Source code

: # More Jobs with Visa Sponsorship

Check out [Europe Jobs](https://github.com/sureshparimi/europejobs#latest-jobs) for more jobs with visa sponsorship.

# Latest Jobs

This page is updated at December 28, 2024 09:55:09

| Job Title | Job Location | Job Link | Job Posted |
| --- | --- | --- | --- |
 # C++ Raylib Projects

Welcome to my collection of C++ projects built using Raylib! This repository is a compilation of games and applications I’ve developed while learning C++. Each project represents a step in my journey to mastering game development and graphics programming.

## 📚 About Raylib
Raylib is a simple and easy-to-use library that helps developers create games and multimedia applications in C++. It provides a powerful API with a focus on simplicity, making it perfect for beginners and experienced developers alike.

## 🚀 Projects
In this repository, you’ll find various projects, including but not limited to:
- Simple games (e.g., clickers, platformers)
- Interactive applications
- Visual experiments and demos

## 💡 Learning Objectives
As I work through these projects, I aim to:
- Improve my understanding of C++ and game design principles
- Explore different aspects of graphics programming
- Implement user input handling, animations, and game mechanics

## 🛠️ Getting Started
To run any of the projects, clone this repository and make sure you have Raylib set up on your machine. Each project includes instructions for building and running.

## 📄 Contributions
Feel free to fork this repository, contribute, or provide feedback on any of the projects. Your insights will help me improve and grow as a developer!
────────
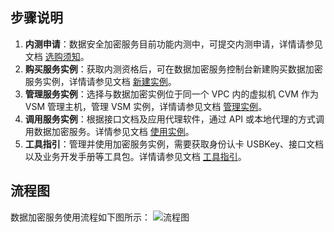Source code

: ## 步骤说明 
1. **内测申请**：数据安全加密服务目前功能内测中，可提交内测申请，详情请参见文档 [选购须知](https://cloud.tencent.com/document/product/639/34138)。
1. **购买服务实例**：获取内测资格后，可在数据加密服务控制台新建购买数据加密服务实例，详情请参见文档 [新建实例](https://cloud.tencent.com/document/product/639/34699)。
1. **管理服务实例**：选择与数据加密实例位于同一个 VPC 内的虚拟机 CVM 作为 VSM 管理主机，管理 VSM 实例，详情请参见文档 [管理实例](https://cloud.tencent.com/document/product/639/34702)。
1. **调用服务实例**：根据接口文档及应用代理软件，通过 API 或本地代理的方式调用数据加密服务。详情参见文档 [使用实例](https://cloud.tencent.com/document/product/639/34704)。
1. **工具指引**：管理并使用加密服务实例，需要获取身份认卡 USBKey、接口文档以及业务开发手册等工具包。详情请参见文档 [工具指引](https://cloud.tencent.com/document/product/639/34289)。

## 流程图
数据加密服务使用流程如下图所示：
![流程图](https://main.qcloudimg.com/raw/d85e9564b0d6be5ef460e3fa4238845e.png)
────────
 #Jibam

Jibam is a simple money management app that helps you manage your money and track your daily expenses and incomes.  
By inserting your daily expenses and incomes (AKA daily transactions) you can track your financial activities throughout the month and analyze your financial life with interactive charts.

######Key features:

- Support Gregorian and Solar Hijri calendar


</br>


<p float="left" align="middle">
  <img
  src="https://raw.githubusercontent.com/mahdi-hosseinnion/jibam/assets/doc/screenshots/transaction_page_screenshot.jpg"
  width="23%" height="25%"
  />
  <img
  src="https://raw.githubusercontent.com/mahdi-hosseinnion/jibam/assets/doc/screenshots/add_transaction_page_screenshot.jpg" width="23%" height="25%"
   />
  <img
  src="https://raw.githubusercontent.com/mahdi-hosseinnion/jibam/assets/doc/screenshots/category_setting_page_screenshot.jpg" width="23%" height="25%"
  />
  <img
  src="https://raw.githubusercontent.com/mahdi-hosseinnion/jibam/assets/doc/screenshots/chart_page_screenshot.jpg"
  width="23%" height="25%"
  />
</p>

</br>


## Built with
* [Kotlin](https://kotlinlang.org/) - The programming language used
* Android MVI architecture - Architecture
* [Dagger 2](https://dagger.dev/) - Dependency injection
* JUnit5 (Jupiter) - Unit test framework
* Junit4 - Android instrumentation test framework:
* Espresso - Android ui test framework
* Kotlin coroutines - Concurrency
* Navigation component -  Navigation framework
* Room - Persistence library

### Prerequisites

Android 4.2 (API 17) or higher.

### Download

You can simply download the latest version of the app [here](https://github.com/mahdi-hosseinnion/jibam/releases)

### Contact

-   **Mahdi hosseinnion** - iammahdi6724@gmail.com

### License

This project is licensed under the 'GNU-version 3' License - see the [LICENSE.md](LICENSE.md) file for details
────────
— TASK DETAILS —
In the listing above, the lines from the one containing "# More Jobs with Visa Sponsorship" through the one containing "Feel free to" must be set down exactly, with no other lines.

— TASK ANSWER —
: # More Jobs with Visa Sponsorship

Check out [Europe Jobs](https://github.com/sureshparimi/europejobs#latest-jobs) for more jobs with visa sponsorship.

# Latest Jobs

This page is updated at December 28, 2024 09:55:09

| Job Title | Job Location | Job Link | Job Posted |
| --- | --- | --- | --- |
 # C++ Raylib Projects

Welcome to my collection of C++ projects built using Raylib! This repository is a compilation of games and applications I’ve developed while learning C++. Each project represents a step in my journey to mastering game development and graphics programming.

## 📚 About Raylib
Raylib is a simple and easy-to-use library that helps developers create games and multimedia applications in C++. It provides a powerful API with a focus on simplicity, making it perfect for beginners and experienced developers alike.

## 🚀 Projects
In this repository, you’ll find various projects, including but not limited to:
- Simple games (e.g., clickers, platformers)
- Interactive applications
- Visual experiments and demos

## 💡 Learning Objectives
As I work through these projects, I aim to:
- Improve my understanding of C++ and game design principles
- Explore different aspects of graphics programming
- Implement user input handling, animations, and game mechanics

## 🛠️ Getting Started
To run any of the projects, clone this repository and make sure you have Raylib set up on your machine. Each project includes instructions for building and running.

## 📄 Contributions
Feel free to fork this repository, contribute, or provide feedback on any of the projects. Your insights will help me improve and grow as a developer!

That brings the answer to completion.